I thought risk looked like thick needles and greasy testosterone, a best guess at 30 years old that could never hold the sweaty nights I spent running pros and cons in my head, as if a checklist might lead me back to myself, as if I were a man who just needed to be sanded out. I was terrified of being wrong, though now right and wrong feel bitter and strange, like someone else’s language, mean and small in my mouth.

I thought I knew risk because I could inventory what I’ve lost: my ghost self, trapped in pictures that my mom doesn’t know what to do with, the soft muscle of not just my body but the body of the woman I used to hold against it, the story I’d built so carefully to hold the twin that I’ve become: Thomas.

I thought the risk was in that name and the hope it held: that someday I’d hear it and know I was the man in the sound.
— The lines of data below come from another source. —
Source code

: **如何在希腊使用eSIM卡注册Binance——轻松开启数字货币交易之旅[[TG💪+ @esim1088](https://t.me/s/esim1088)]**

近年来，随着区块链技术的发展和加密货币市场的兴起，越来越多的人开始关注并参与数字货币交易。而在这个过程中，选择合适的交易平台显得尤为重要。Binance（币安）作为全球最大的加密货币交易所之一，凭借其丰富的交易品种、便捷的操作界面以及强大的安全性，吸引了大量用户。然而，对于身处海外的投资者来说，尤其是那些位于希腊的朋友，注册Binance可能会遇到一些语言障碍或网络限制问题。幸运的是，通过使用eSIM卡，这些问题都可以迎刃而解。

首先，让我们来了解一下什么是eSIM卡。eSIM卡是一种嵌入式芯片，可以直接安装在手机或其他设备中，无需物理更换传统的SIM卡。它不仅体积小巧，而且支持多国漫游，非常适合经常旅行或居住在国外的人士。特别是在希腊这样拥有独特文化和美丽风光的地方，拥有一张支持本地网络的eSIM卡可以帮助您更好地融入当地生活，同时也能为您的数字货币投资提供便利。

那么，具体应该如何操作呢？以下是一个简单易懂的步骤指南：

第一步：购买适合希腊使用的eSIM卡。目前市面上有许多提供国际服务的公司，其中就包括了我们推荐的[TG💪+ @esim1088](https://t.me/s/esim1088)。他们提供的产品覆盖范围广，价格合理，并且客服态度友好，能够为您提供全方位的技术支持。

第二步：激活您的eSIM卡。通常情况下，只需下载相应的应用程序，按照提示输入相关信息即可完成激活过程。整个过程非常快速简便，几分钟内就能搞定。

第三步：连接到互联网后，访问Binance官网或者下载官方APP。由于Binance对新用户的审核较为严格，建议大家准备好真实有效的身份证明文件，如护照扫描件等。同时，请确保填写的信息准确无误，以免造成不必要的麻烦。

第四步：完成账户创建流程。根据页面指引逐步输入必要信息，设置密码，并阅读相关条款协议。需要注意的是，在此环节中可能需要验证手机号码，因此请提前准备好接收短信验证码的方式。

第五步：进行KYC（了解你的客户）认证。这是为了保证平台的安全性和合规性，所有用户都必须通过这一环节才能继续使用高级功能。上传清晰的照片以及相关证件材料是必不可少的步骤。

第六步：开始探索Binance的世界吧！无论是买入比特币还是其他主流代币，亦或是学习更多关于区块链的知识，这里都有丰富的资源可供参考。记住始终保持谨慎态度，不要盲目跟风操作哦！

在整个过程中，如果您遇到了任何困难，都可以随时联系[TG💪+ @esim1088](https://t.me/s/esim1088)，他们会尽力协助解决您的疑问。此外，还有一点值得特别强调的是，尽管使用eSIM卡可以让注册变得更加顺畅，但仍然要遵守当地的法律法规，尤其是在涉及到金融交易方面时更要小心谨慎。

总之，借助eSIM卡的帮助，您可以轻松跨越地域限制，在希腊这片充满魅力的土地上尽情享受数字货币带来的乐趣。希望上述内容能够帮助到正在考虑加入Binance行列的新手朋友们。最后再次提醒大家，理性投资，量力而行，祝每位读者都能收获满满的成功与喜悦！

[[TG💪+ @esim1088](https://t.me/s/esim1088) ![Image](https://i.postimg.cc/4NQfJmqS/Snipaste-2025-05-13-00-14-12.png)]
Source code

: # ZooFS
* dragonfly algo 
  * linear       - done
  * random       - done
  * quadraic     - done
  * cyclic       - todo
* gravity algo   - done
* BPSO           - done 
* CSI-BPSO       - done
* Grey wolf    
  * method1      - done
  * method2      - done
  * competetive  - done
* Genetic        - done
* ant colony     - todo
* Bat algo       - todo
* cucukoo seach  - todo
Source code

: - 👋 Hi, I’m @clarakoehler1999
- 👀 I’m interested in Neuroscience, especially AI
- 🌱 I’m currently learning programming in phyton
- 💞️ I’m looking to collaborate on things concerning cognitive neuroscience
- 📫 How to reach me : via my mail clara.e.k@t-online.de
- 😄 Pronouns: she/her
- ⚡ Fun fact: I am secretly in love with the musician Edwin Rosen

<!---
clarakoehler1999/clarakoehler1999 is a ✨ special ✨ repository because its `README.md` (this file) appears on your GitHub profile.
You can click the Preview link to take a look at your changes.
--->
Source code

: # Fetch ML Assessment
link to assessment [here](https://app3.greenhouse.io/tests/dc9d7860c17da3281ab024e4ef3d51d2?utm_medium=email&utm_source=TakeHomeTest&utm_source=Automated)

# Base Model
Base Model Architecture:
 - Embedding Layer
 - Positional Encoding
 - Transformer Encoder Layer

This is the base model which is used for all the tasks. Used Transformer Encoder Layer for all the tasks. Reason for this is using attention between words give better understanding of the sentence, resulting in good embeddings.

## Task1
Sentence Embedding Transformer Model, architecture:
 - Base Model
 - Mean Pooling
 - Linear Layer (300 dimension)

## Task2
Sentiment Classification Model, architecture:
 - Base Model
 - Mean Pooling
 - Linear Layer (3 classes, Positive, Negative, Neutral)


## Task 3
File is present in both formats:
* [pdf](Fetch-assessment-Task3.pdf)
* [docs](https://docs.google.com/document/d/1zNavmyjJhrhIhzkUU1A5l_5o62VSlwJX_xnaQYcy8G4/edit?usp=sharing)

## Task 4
But that risk is crude, like the child stumbling on the yellow strip near the train tracks at Canal Street. Truth isn’t a risk; it’s a process. Risk is a different animal entirely, a wild, wondrous, last-call night in Manhattan, a cab ride home as the morning rises up in greeting like a body built just for me.

Risk is a choice, trading what’s probable for what’s possible, a bet on something bigger than muscle and facial hair and a name that sounds so good when you say it the right way, like falling in love.

Risk is holding still at the top of the Empire State Building as the elevators go up and down until I can close my eyes and feel my heart slide in tandem, greased rails right to my stomach, dizzy with the way the space between me and everyone else has collapsed, how my body can meet yours on a dance floor or the corner of a bar and I can risk staying open to you because I’m an unfolding story without a self to lose.

Even stories lose their boundaries. I need to be here, all skin and beard and elevator heart, where everything happens at once: the people we’ve been and the people we’re becoming creating a weird physics, time bending us toward each other, nine million stories bumping into the night, each of us calling the others home.

So I risk it, and I am rewarded by moments like this one in a bar in the Lower East Side, where a man with a shock of bangs flips open the piano and hushes the drunks with some sparkly Ray Charles. I risk it, and the cab drives on, cold air on my face and the sunrise low and pink. I get home and can’t sleep but I don’t believe in pros and cons any more than right or wrong anymore. I just can’t keep my eyes off the sun. I no longer ask myself what kind of man I am. I see him everywhere: in the flirty drag queen, the piano man, the witchy woman who met my gaze on the L on a night too long ago and my elevator heart crashed right into her, a bend in time that taught me to be in love with each of you, but the risky prospect most of all.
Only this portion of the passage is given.